From: amd-gfx <amd-gfx-bounces@xxxxxxxxxxxxxxxxxxxxx> on behalf of Bridgman, John <John.Bridgman@xxxxxxx>
Sent: March 8, 2020 3:10 PM To: Clemens Eisserer <linuxhippy@xxxxxxxxx>; amd-gfx@xxxxxxxxxxxxxxxxxxxxx <amd-gfx@xxxxxxxxxxxxxxxxxxxxx> Subject: Re: Possibility of RX570 responsible for spontaneous reboots (MCE) with Ryzen 3700x?
OK, that's a bit strange... I found mce log and MCE-Ryzen-Decoder as options for decoding.

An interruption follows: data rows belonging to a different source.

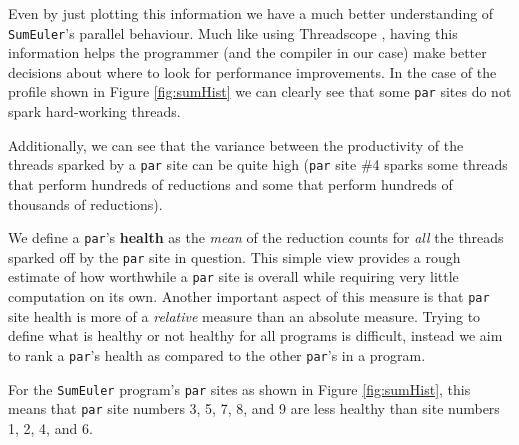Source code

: Even by just plotting this information we have a much better understanding of
\verb|SumEuler|'s parallel behaviour. Much like using Threadscope
\citep{Jones2009Tuning}, having this information helps the programmer (and the
compiler in our case) make better decisions about where to look for performance
improvements. In the case of the profile shown in Figure \ref{fig:sumHist} we
can clearly see that some \verb|par| sites do not spark hard-working threads.

Additionally, we can see that the variance between the productivity of the
threads sparked by a \verb|par| site can be quite high (\verb|par| site \#4
sparks some threads that perform hundreds of reductions and some that
perform hundreds of thousands of reductions).

We define a \verb|par|'s \textbf{health} as the \emph{mean} of the reduction
counts for \emph{all} the threads sparked off by the \verb|par| site in
question. This simple view provides a rough estimate of how worthwhile a
\verb|par| site is overall while requiring very little computation on its own.
Another important aspect of this measure is that \verb|par| site health is more
of a \emph{relative} measure than an absolute measure. Trying to define what is
healthy or not healthy for all programs is difficult, instead we aim to rank a
\verb|par|'s health as compared to the other \verb|par|'s in a program.

For the \verb|SumEuler| program's \verb|par| sites as shown in Figure
\ref{fig:sumHist}, this means that \verb|par| site numbers 3, 5, 7, 8, and 9
are less healthy than site numbers 1, 2, 4, and 6.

In MCE-Ryzen-Decoder docco the example is exactly the error you are seeing, with the same output, so guessing that is what you are using:
On the other hand I found a report on AMD forums where the same error is decoded by mce log as a generic error in a memory transaction, which seems to make more sense.
For something as simple as the GPU bus interface not responding to an access by the CPU I think you would get a different error (bus error) but not 100% sure about that.
My first thought would be to see if your mobo BIOS has an option to force PCIE gen3 instead of 4 and see if that makes a difference. There are some amdgpu module parms related to PCIE as well but I'm not sure which ones to recommend.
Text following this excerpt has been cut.